Below are records; copy every line among them that contains the word "interpolation".
· · · · · · ·
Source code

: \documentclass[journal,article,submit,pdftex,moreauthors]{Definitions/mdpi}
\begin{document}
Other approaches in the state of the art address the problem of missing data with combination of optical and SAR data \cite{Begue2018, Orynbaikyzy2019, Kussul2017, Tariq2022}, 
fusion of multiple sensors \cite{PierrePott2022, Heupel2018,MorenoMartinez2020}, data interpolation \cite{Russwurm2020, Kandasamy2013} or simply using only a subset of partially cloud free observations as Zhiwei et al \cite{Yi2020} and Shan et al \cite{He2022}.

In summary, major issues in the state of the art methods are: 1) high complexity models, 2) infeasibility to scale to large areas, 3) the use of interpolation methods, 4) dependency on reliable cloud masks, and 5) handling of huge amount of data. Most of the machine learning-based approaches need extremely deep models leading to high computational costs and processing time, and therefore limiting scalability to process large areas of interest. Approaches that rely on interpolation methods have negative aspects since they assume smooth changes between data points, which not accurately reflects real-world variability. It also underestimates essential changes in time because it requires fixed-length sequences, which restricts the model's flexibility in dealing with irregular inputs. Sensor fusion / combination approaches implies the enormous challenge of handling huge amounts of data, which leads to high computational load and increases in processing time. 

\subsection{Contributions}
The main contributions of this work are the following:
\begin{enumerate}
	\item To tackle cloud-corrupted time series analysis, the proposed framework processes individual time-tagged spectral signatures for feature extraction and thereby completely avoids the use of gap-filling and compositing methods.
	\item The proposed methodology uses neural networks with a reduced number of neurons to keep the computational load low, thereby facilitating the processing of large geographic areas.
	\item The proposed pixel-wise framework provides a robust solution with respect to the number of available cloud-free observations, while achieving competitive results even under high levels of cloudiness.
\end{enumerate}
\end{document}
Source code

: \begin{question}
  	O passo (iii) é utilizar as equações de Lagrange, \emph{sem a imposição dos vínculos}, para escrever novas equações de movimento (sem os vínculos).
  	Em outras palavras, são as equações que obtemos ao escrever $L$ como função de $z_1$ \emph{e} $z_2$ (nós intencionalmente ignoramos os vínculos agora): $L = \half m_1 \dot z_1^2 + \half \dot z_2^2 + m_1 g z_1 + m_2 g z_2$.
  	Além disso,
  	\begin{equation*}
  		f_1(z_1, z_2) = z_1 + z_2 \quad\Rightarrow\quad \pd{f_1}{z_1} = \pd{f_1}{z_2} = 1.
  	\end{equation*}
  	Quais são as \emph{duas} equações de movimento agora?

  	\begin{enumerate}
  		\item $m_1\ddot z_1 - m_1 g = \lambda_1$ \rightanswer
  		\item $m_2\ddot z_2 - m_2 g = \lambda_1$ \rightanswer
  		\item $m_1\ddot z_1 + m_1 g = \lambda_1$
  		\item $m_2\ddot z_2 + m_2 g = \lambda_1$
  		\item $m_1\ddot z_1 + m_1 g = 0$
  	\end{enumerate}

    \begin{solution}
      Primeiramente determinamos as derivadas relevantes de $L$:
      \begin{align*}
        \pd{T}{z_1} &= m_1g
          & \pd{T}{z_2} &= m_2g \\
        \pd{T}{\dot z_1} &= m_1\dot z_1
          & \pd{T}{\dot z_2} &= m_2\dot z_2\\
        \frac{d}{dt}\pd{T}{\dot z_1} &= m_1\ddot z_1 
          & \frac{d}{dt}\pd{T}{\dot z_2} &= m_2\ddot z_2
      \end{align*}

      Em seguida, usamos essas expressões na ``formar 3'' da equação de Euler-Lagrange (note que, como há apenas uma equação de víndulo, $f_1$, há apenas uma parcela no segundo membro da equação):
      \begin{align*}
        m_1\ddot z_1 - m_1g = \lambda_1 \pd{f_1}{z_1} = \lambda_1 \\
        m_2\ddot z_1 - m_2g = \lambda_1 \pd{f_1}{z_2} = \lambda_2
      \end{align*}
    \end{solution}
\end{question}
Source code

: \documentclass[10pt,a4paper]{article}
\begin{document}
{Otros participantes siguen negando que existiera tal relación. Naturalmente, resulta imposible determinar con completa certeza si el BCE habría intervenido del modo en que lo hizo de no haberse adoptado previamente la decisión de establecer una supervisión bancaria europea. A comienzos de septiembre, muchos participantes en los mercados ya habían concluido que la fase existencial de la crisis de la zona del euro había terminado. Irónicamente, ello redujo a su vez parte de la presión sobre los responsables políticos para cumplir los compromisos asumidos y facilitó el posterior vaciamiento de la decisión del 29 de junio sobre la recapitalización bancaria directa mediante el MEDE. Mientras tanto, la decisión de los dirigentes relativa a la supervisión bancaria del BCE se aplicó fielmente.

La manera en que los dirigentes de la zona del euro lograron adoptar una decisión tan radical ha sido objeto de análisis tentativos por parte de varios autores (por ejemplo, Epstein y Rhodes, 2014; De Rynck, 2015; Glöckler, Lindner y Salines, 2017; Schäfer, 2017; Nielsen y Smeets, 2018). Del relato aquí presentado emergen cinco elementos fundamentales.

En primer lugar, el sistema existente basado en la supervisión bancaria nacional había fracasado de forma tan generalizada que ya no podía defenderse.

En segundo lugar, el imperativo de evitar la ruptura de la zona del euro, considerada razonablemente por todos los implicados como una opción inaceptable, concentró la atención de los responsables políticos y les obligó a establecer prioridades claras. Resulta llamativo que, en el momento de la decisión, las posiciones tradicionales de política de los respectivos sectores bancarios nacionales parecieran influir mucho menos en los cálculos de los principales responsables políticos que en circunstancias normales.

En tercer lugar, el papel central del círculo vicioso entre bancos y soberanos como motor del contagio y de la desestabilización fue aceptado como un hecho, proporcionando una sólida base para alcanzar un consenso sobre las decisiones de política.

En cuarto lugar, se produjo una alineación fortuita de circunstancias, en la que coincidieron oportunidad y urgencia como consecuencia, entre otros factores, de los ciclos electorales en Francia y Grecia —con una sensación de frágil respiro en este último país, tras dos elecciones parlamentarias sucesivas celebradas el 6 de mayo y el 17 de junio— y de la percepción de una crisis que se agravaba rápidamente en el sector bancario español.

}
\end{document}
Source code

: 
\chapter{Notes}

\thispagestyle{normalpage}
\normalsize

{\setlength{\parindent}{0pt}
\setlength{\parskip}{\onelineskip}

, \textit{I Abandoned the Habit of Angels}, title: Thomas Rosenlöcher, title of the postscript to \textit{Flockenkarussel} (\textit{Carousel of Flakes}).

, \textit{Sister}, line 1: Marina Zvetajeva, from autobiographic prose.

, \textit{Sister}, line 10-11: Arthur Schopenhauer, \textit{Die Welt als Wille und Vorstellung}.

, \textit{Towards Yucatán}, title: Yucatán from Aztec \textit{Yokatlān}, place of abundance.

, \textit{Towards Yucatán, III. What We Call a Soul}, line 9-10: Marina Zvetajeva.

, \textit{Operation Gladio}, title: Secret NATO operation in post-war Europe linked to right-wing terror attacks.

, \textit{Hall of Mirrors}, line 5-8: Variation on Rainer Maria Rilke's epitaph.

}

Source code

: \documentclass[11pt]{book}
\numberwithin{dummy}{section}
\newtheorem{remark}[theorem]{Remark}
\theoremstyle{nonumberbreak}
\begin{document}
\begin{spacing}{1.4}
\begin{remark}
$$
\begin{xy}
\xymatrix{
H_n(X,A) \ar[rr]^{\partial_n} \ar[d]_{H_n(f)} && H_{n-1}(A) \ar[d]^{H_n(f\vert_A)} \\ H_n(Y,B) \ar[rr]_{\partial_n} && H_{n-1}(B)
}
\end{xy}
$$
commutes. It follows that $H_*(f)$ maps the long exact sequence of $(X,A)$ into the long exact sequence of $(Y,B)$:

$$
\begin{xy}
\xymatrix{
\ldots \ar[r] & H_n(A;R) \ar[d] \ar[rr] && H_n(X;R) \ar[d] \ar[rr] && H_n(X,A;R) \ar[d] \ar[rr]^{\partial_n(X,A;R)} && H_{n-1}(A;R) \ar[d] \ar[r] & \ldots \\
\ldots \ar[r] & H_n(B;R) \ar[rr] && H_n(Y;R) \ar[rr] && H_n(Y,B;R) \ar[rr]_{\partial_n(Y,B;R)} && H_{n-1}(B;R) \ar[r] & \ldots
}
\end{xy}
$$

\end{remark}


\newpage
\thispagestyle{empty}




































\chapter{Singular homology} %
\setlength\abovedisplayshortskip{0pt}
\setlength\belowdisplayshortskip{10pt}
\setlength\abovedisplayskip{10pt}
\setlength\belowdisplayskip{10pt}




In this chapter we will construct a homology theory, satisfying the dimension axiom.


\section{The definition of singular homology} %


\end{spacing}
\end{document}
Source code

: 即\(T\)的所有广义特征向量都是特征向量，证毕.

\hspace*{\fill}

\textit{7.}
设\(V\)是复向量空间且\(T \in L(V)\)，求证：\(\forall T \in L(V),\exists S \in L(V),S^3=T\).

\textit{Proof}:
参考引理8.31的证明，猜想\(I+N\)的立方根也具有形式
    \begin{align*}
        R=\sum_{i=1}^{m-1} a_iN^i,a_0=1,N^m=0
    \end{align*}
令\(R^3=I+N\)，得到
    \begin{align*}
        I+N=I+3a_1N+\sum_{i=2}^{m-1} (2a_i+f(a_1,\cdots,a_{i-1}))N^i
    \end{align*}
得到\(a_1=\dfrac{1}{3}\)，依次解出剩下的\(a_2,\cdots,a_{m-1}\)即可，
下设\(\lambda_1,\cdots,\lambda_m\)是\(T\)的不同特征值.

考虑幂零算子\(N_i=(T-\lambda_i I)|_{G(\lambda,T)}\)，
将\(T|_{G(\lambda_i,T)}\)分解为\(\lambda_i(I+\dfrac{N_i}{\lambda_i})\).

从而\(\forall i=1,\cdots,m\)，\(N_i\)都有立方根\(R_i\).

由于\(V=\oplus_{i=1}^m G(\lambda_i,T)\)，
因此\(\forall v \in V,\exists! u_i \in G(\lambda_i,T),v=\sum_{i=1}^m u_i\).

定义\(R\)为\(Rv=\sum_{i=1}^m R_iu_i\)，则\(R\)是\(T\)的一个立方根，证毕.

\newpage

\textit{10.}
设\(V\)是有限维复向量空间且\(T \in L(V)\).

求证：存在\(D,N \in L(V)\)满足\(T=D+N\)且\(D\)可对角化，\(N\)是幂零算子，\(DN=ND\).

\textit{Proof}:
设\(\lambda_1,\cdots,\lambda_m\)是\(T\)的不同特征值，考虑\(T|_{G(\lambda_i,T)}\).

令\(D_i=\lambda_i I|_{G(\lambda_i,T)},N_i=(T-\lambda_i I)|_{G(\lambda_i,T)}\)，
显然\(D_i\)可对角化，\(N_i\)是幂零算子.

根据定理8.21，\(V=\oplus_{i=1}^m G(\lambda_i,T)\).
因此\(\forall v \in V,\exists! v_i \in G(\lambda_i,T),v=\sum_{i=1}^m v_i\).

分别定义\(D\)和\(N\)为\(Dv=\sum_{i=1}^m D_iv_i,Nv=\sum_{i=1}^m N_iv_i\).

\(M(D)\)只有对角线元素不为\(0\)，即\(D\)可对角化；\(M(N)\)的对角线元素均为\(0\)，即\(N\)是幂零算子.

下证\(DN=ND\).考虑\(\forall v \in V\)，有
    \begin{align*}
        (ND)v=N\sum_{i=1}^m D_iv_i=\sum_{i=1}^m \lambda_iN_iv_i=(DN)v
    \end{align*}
· · · · · · ·
**FINAL ANSWER:**
fusion of multiple sensors \cite{PierrePott2022, Heupel2018,MorenoMartinez2020}, data interpolation \cite{Russwurm2020, Kandasamy2013} or simply using only a subset of partially cloud free observations as Zhiwei et al \cite{Yi2020} and Shan et al \cite{He2022}.
In summary, major issues in the state of the art methods are: 1) high complexity models, 2) infeasibility to scale to large areas, 3) the use of interpolation methods, 4) dependency on reliable cloud masks, and 5) handling of huge amount of data. Most of the machine learning-based approaches need extremely deep models leading to high computational costs and processing time, and therefore limiting scalability to process large areas of interest. Approaches that rely on interpolation methods have negative aspects since they assume smooth changes between data points, which not accurately reflects real-world variability. It also underestimates essential changes in time because it requires fixed-length sequences, which restricts the model's flexibility in dealing with irregular inputs. Sensor fusion / combination approaches implies the enormous challenge of handling huge amounts of data, which leads to high computational load and increases in processing time. 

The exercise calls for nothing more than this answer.